Asian Babes was a British pornographic magazine which featured softcore photographs of women of South Asian, Korean, Chinese, Japanese, Vietnamese, Filipino, and Thai origin. The magazine was launched in March 1992 and initially used only Indian and other South Asian models from the United Kingdom. Later, Asian models from other countries were also included. The magazine was initially published by Northern & Shell, a newspaper and magazine publishing group owned by the businessman Richard Desmond. In 2004 Northern & Shell sold the magazine to Remnant Media, as part of a package of Northern & Shell's other pornographic titles. Remnant went into administration in 2007 and the magazine was then bought by Trojan Publishing and subsequently by Interactive Publishing. Asian Babes had ceased publication by 2012.

==History==
In 1983, Northern & Shell obtained the licence to publish Penthouse in the United Kingdom which led to its development of a portfolio of adult titles, with Asian Babes being among them. It was one of the first British pornographic magazines to feature Asian models, and was initially published on an experimental basis. It was, however, an immediate success, with sales of 160,000 copies. The company was also responsible for the release of Electric Blue softcore pornography videos titled Asian Babes in 1993. According to a 1995 survey by the magazine, most of its readers were white men.
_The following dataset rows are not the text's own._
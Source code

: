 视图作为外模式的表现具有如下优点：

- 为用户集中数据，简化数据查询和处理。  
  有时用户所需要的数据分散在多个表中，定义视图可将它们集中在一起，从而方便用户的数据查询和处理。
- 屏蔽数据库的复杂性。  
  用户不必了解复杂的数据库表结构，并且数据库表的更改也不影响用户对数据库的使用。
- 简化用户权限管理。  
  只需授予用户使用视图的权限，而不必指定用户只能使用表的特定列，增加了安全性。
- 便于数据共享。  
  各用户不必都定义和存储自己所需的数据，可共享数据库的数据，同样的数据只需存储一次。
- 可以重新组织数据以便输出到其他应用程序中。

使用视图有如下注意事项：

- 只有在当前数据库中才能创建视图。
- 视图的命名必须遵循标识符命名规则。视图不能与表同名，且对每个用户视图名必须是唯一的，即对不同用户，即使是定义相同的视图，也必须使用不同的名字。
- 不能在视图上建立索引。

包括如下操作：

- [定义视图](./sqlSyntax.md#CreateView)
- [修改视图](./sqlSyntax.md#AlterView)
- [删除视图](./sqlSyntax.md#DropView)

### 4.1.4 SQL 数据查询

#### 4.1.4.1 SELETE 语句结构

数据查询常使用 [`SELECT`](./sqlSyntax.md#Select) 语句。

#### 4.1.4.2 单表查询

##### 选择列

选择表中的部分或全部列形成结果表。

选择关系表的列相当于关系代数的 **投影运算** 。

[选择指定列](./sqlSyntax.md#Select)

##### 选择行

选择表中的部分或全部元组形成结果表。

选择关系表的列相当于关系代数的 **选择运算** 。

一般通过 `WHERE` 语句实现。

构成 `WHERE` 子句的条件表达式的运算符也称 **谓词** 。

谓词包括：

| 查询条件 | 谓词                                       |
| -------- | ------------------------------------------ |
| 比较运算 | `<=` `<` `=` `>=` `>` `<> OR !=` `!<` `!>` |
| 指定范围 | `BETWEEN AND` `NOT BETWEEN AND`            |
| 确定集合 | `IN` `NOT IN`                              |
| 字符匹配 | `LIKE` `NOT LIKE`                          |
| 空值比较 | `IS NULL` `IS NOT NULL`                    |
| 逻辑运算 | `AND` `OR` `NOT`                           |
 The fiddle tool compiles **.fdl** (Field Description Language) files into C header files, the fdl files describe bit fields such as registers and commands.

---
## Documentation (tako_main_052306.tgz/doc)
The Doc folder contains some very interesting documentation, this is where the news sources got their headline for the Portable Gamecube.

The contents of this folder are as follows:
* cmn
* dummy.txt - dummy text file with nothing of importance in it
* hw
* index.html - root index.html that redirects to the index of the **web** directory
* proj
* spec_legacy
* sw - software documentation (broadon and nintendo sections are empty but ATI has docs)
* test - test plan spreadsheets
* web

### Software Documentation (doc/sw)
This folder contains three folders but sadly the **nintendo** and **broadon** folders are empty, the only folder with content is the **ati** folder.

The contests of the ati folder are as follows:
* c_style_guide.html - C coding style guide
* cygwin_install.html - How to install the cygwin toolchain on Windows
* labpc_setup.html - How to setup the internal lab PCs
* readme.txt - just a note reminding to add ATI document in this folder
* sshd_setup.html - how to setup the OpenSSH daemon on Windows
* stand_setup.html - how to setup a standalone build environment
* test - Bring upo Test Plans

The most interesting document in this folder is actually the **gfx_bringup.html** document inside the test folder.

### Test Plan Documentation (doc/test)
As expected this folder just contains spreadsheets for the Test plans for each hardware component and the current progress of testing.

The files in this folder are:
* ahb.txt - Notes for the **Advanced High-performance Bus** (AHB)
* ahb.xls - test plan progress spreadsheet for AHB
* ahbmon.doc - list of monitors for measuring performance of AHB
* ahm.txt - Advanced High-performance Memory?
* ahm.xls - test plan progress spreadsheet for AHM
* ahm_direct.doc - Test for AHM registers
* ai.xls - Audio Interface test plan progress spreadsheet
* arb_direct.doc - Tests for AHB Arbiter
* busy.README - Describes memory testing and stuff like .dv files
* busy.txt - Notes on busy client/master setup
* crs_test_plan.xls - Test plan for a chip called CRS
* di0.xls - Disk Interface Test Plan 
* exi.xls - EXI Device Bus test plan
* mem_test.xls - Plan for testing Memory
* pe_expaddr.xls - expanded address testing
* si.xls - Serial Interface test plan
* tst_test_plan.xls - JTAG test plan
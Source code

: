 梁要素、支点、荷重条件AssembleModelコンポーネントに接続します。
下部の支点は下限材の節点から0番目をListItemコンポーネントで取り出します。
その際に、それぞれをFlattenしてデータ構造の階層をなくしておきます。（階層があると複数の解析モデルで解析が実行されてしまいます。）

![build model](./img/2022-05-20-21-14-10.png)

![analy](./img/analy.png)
Asian Babes, along with other titles such as Readers' Wives, was part of Desmond's portfolio of soft-porn magazines which was offered for sale in 2001. There were concerns that some investors were reluctant to invest in pornography, and that the market for such magazines was changing. Asian Babes was finally sold in 2004 as part of a package of 45 titles to Remnant Media for a reported £20 million (approximately US$39 million). After the magazine had been sold, the Bank of Scotland issued an apology for having loaned £5 million (US$9.8 million) to Remnant Media in order to facilitate the purchase. Remnant Media went into administration in 2007 and the title was bought by Trojan Publishing and subsequently Interactive Publishing. The magazine had ceased publication by 2012.

==Controversy==
The publication of Asian Babes caused controversy in the British Asian community. Models came into conflict with their families and boycotts were organised against newsagents selling the magazine.

Desmond's ownership of a company that published pornographic magazines was often criticised and frequently used to bolster criticism of his business practices. Yasmin Alibhai-Brown, a columnist for The Independent newspaper in London, England, characterised Desmond as "the seedy porn baron who gives this nation Mega Boobs and Asian Babes and other yuck and muck". The column criticised the way in which Desmond had made use of the Daily Express; Alibhai-Brown's column was not focused on Desmond's publishing activities with regard to pornography. She went on to say: "Actually, I am less bothered about the porn mags than many.... I made myself look at Asian Babes and it is true that the 'babes' themselves look exceedingly full of life, not pushed into any of the poses".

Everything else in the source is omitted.